Im Frühjahr zieht es einen wieder raus
Sie habe fünf feste Mitarbeiter, in Kronach seien neun im Einsatz. Die Einnahmen seien auf allen Festen relativ gleich. Man versuche, so wenig wie möglich wegzuschmeißen, ganz vermeiden lasse sich das aber nicht. Übriggebliebenes esse man meist aber selbst oder man spende es an soziale Einrichtungen. In der volksfestlosen Zeit ist die Mutter eines dreijährigen Kindes in Nürnberg daheim. "Die Leute sehen immer nur das Geschäft und einige Verkäufer. Was für ein Fuhrpark das ist, können sie sich nicht vorstellen", meinte sie. Früher hätten mehr Schausteller-Kinder ein Internat besucht. Das habe sich aber geändert. "Es gibt einen Schulbus für reisende Kinder, der vor Ort unterrichtet. Sie haben vormittags Schule und bekommen auch Hausaufgaben auf", informierte sie. "Die Zeit im Winter zu Hause ist schön.

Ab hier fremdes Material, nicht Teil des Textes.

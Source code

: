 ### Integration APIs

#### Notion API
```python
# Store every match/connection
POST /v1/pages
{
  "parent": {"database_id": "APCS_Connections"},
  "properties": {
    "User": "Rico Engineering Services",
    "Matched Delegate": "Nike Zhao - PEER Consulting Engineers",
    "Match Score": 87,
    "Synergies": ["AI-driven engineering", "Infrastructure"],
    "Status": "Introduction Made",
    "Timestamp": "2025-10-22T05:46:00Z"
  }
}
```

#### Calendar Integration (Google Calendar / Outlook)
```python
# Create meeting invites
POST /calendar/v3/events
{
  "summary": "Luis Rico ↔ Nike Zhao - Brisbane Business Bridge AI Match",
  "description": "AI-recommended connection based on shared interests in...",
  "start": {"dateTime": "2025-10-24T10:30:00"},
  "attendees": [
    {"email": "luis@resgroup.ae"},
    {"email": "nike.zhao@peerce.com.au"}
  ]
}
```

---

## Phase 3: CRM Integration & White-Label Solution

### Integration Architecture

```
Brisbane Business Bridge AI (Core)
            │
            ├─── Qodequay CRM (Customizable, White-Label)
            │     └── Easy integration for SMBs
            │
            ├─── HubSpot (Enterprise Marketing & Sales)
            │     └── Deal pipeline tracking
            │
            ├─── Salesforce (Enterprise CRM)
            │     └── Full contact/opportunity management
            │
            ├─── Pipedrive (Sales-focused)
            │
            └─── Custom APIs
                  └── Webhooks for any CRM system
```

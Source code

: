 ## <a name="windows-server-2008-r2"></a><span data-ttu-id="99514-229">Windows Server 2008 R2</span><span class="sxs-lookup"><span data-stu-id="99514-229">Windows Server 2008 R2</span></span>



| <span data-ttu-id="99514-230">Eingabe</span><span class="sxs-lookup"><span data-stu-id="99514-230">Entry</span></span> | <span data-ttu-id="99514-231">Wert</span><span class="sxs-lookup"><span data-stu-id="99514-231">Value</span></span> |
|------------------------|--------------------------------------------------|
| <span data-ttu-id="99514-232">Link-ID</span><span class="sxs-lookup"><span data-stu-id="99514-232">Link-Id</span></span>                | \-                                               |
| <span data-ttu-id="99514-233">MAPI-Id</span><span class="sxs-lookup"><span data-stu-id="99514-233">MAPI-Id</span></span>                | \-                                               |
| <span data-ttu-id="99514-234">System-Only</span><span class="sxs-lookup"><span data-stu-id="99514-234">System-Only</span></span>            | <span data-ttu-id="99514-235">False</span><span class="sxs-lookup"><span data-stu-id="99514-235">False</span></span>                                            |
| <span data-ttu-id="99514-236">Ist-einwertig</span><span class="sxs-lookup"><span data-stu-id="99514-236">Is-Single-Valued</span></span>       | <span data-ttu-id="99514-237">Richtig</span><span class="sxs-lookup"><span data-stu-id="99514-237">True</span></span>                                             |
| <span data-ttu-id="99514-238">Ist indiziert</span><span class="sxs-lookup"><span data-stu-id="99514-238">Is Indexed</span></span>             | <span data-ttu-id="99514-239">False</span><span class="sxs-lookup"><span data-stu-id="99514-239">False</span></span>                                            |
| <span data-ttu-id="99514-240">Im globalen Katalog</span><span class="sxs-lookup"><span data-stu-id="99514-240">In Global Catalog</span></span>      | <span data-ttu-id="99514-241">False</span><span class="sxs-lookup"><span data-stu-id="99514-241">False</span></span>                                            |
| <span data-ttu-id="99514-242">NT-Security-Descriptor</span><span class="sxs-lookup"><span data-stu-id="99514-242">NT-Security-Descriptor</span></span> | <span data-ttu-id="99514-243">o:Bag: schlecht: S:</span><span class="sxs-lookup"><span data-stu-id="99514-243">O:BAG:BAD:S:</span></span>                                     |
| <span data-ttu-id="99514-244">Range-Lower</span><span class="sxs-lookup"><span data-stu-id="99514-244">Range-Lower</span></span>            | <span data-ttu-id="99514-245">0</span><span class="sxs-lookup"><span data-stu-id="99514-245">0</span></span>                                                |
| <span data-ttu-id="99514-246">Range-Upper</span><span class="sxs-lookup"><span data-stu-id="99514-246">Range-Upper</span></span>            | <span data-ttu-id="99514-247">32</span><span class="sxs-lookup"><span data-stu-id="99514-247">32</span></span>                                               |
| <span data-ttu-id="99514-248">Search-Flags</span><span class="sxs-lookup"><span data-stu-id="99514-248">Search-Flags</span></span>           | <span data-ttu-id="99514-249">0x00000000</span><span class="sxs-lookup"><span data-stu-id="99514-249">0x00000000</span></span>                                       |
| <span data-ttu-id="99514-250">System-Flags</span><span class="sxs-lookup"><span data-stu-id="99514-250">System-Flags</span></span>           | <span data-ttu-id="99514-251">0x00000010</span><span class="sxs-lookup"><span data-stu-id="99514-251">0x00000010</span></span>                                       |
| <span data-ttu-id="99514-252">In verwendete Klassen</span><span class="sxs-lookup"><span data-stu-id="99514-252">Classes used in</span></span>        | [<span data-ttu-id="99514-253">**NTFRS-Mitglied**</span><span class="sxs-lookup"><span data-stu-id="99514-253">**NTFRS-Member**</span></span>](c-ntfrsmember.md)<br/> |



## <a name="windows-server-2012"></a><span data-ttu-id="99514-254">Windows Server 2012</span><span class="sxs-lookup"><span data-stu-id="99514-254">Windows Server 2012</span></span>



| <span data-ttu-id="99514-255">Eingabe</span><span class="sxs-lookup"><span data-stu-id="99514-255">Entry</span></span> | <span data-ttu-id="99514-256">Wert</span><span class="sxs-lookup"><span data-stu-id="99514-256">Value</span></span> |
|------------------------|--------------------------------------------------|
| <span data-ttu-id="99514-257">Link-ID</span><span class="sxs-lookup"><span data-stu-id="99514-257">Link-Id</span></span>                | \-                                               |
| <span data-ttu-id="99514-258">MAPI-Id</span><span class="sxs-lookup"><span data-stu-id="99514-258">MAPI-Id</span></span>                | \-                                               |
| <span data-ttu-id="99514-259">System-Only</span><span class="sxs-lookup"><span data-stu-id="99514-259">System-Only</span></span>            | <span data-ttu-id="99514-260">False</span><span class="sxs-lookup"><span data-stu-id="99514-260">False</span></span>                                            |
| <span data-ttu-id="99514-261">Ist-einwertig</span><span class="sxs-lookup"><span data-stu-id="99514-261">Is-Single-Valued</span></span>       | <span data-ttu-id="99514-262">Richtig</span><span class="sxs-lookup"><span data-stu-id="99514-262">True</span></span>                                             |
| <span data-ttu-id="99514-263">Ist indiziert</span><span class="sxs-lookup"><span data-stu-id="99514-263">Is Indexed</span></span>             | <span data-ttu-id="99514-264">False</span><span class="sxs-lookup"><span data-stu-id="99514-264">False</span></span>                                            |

Aber wenn das Frühjahr kommt und die Sonne scheint, treibt es einen einfach wieder raus", gesand Müller.
Anschließend ging es zum 48 Meter hohen Riesenrad "Roue Parisienne". Michael Burghard erklärte, dass er für den Auf- und Abbau jeweils nur einen Tag brauche. Sein Riesenrad habe 36 Gondeln. Eine Fahrt dauere zwischen sieben und acht Minuten. Er sei europaweit unterwegs. Nach einer Fahrt und einer grandiosen Aussicht über den Festplatz und zur Festung Rosenberg ging es zur letzten Station - zu Julia Müllers Mutter Jaqueline am Eispalast am hinteren Eingang. "Wir sind die einzige Firma auf Reisen, die ausbildet", informierte Müller, die Wurzeln in Johannisthal und dort auch Verwandte hat. Seit 2009 konnte man sechs junge Leute als Speiseeishersteller ausbilden. Leider habe man die Ausbildung für die jungen Leute erschwert. So erfolge jetzt die schulische Ausbildung in Berlin, was für den fränkischen Nachwuchs weit weg sei.
Ganz neu im Angebot sei ein Vanille-Eis mit besonders viel Fettgehalt, also Sahne. Daher sei es auch besonders weich. Die Probe fällt in der Tat sehr lecker aus. Während sich die Teilnehmer nach dem Rundgang mit einer Maß Bier stärkten, war für alle Schausteller Arbeit angesagt. Der Festplatz war voll und der Tag noch lang.